Agora, os cativantes vídeos de Peker – um meme com o mafioso, sobreposto ao logo do Netflix, popularizou-se entre turcos nas redes sociais – trazem o caso à memória. “Podemos dizer que isto é um segundo Susurluk”, notou Fikri Saglar, antigo dirigente da oposição, citado pela France Press. “Talvez até mais sério do que isso”.

Inicialmente, o caso Peker estava praticamente ausente nos meios de comunicação turcos, mantidos a rédea-curta pelo Governo de Erdogan, enquanto as visualizações dos vídeos cresciam. Aliás, no início desta semana, um jornalista da Anadolu, Musab Turan, foi despedido por questionar um membro do Governo sobre o assunto. "Pedimos aos procuradores que levem a cabo uma investigação para verificar se é membro de um grupo terrorista ou não", lia-se no comunicado da agência noticiosa, que o acusou de propagar "propaganda" e falta de "princípios jornalísticos".
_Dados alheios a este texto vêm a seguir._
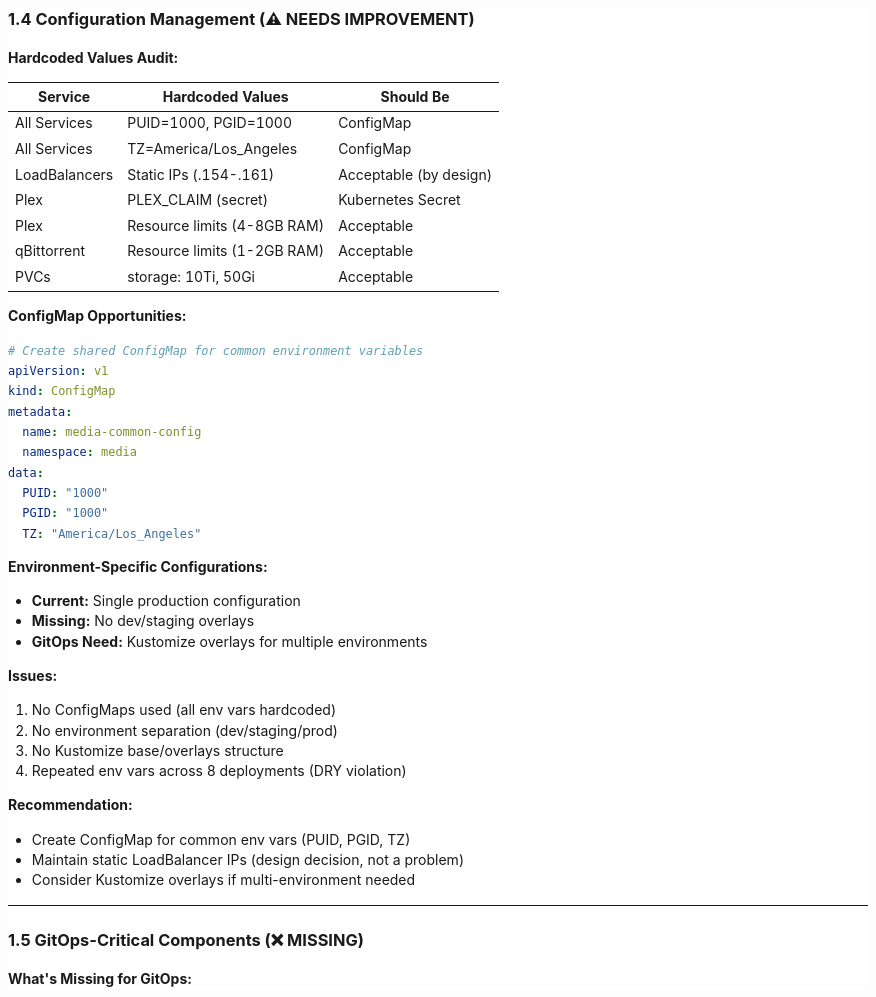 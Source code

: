 
### 1.4 Configuration Management (⚠️ NEEDS IMPROVEMENT)

**Hardcoded Values Audit:**

| Service | Hardcoded Values | Should Be |
|---------|------------------|-----------|
| All Services | PUID=1000, PGID=1000 | ConfigMap |
| All Services | TZ=America/Los_Angeles | ConfigMap |
| LoadBalancers | Static IPs (.154-.161) | Acceptable (by design) |
| Plex | PLEX_CLAIM (secret) | Kubernetes Secret |
| Plex | Resource limits (4-8GB RAM) | Acceptable |
| qBittorrent | Resource limits (1-2GB RAM) | Acceptable |
| PVCs | storage: 10Ti, 50Gi | Acceptable |

**ConfigMap Opportunities:**
```yaml
# Create shared ConfigMap for common environment variables
apiVersion: v1
kind: ConfigMap
metadata:
  name: media-common-config
  namespace: media
data:
  PUID: "1000"
  PGID: "1000"
  TZ: "America/Los_Angeles"
```

**Environment-Specific Configurations:**
- **Current:** Single production configuration
- **Missing:** No dev/staging overlays
- **GitOps Need:** Kustomize overlays for multiple environments

**Issues:**
1. No ConfigMaps used (all env vars hardcoded)
2. No environment separation (dev/staging/prod)
3. No Kustomize base/overlays structure
4. Repeated env vars across 8 deployments (DRY violation)

**Recommendation:**
- Create ConfigMap for common env vars (PUID, PGID, TZ)
- Maintain static LoadBalancer IPs (design decision, not a problem)
- Consider Kustomize overlays if multi-environment needed

---

### 1.5 GitOps-Critical Components (❌ MISSING)

**What's Missing for GitOps:**
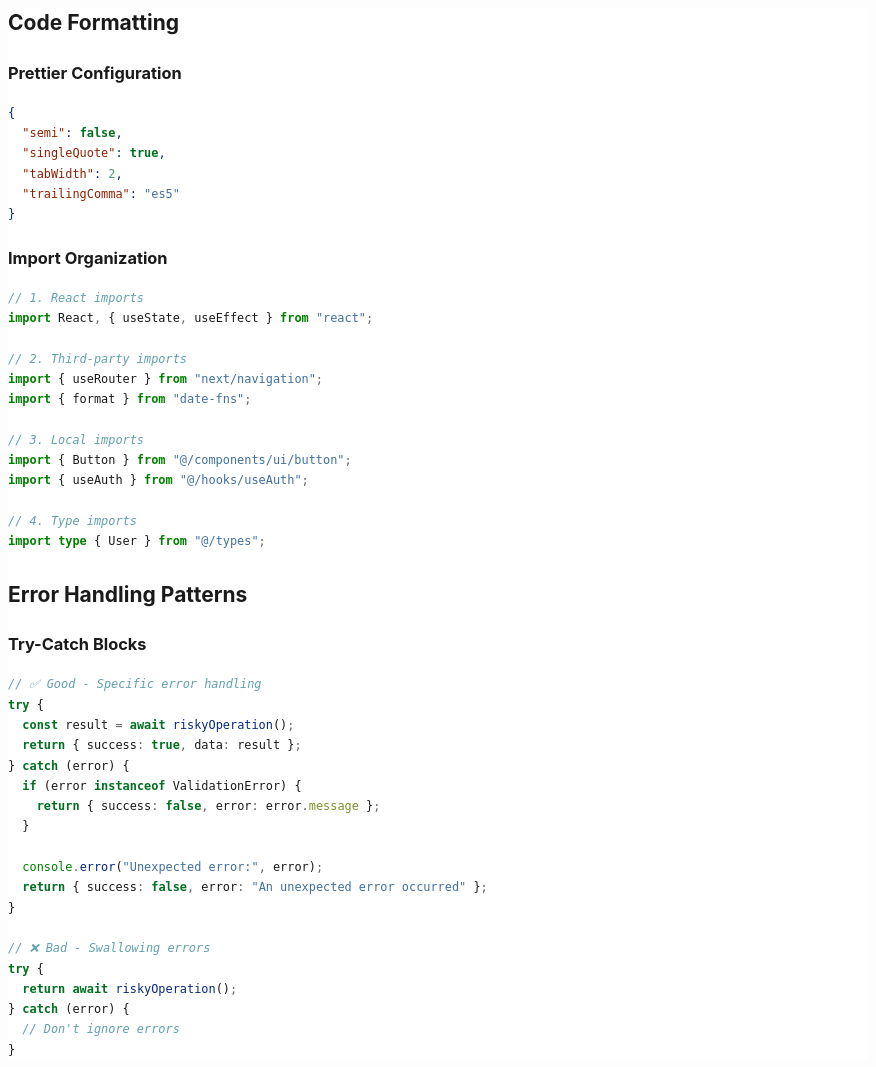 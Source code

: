 ## Code Formatting

### Prettier Configuration

```json
{
  "semi": false,
  "singleQuote": true,
  "tabWidth": 2,
  "trailingComma": "es5"
}
```

### Import Organization

```typescript
// 1. React imports
import React, { useState, useEffect } from "react";

// 2. Third-party imports
import { useRouter } from "next/navigation";
import { format } from "date-fns";

// 3. Local imports
import { Button } from "@/components/ui/button";
import { useAuth } from "@/hooks/useAuth";

// 4. Type imports
import type { User } from "@/types";
```

## Error Handling Patterns

### Try-Catch Blocks

```typescript
// ✅ Good - Specific error handling
try {
  const result = await riskyOperation();
  return { success: true, data: result };
} catch (error) {
  if (error instanceof ValidationError) {
    return { success: false, error: error.message };
  }

  console.error("Unexpected error:", error);
  return { success: false, error: "An unexpected error occurred" };
}

// ❌ Bad - Swallowing errors
try {
  return await riskyOperation();
} catch (error) {
  // Don't ignore errors
}
```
Contudo, agora já até se vêm repórteres a pressionar o ministro do Interior em conferências de imprensa, insistindo em questioná-lo sobre Peker, uma visão rara no país. Um jornalista chegou a brincar que não tinha medo de ser preso depois da conferência, espantou-se o Middle East Eye

O problema de Erdogan – até agora, Peker sempre expressou admiração pelo primeiro-ministro turco, para cujo casamento foi convidado, evitando cuidadosamente implicá-lo – é que não tem por onde fugir. Por um lado, precisa do apoio eleitoral do ministro do Interior, muito apreciado em círculos conservadores, o que torna complicado demiti-lo. Por outro lado, Erdogan depende da coligação com Partido de Ação Nacionalista (MHP) – cujo braço armado são os Lobos Cinzentos acima mencionados – e boa parte dos turcos tem noção que com isso vem maior envolvimento do crime organizado na política.
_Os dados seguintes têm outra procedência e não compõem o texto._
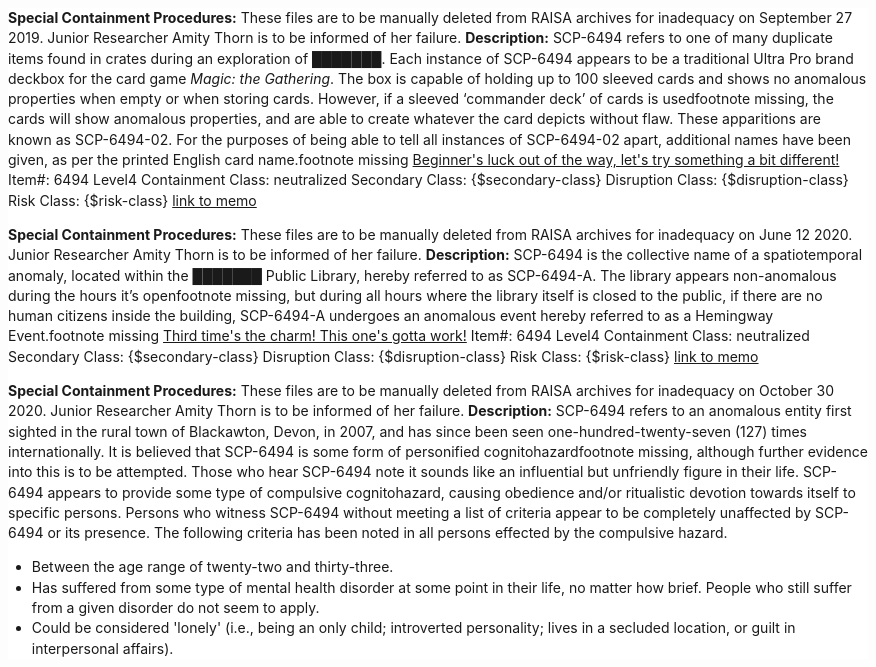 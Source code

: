 **Special Containment Procedures:** These files are to be manually deleted from RAISA archives for inadequacy on September 27 2019. Junior Researcher Amity Thorn is to be informed of her failure.
**Description:** SCP-6494 refers to one of many duplicate items found in crates during an exploration of ███████. Each instance of SCP-6494 appears to be a traditional Ultra Pro brand deckbox for the card game _Magic: the Gathering_. The box is capable of holding up to 100 sleeved cards and shows no anomalous properties when empty or when storing cards.
However, if a sleeved ‘commander deck’ of cards is usedfootnote missing, the cards will show anomalous properties, and are able to create whatever the card depicts without flaw. These apparitions are known as SCP-6494-02. For the purposes of being able to tell all instances of SCP-6494-02 apart, additional names have been given, as per the printed English card name.footnote missing
[Beginner's luck out of the way, let's try something a bit different!](javascript:;)
Item#: 6494
Level4
Containment Class:
neutralized
Secondary Class:
{$secondary-class}
Disruption Class:
{$disruption-class}
Risk Class:
{$risk-class}
[link to memo](/classification-committee-memo)  

**Special Containment Procedures:** These files are to be manually deleted from RAISA archives for inadequacy on June 12 2020. Junior Researcher Amity Thorn is to be informed of her failure.
**Description:** SCP-6494 is the collective name of a spatiotemporal anomaly, located within the ███████ Public Library, hereby referred to as SCP-6494-A.
The library appears non-anomalous during the hours it’s openfootnote missing, but during all hours where the library itself is closed to the public, if there are no human citizens inside the building, SCP-6494-A undergoes an anomalous event hereby referred to as a Hemingway Event.footnote missing
[Third time's the charm! This one's gotta work!](javascript:;)
Item#: 6494
Level4
Containment Class:
neutralized
Secondary Class:
{$secondary-class}
Disruption Class:
{$disruption-class}
Risk Class:
{$risk-class}
[link to memo](/classification-committee-memo)  

**Special Containment Procedures:** These files are to be manually deleted from RAISA archives for inadequacy on October 30 2020. Junior Researcher Amity Thorn is to be informed of her failure.
**Description:** SCP-6494 refers to an anomalous entity first sighted in the rural town of Blackawton, Devon, in 2007, and has since been seen one-hundred-twenty-seven (127) times internationally. It is believed that SCP-6494 is some form of personified cognitohazardfootnote missing, although further evidence into this is to be attempted. Those who hear SCP-6494 note it sounds like an influential but unfriendly figure in their life.
SCP-6494 appears to provide some type of compulsive cognitohazard, causing obedience and/or ritualistic devotion towards itself to specific persons. Persons who witness SCP-6494 without meeting a list of criteria appear to be completely unaffected by SCP-6494 or its presence. The following criteria has been noted in all persons effected by the compulsive hazard.
  * Between the age range of twenty-two and thirty-three.
  * Has suffered from some type of mental health disorder at some point in their life, no matter how brief. People who still suffer from a given disorder do not seem to apply.
  * Could be considered 'lonely' (i.e., being an only child; introverted personality; lives in a secluded location, or guilt in interpersonal affairs).
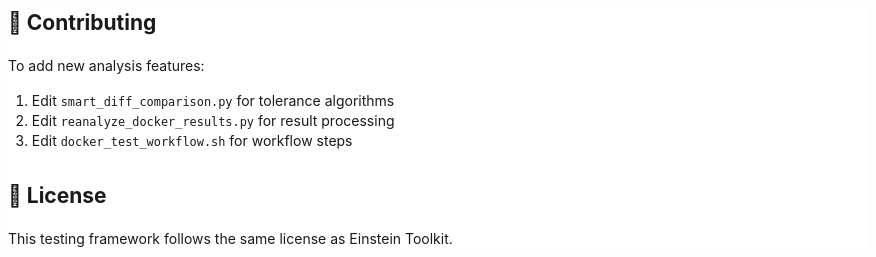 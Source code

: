 ## 👥 **Contributing**

To add new analysis features:
1. Edit `smart_diff_comparison.py` for tolerance algorithms
2. Edit `reanalyze_docker_results.py` for result processing
3. Edit `docker_test_workflow.sh` for workflow steps

## 📜 **License**

This testing framework follows the same license as Einstein Toolkit.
Na Turquia, os mafiosos saem cada vez mais das sombras. Esta semana, enquanto o escândalo Peker rebentava, o presidente do MHP, Devlet Bahçeli, sentia-se confortavel em tirar uma foto no seu escritório com Alaattin Çakıcı. Este antigo camarada dos Lobos Cinzentos, tornado mafioso, é acusado de 41 homicídios e foi preso por mandar matar a ex-mulher, que acabou abatida à frente dos filhos. Mas recebeu uma amnistia do Governo turco devido à pandemia – uma amnistia que ignorou prisioneiros políticos.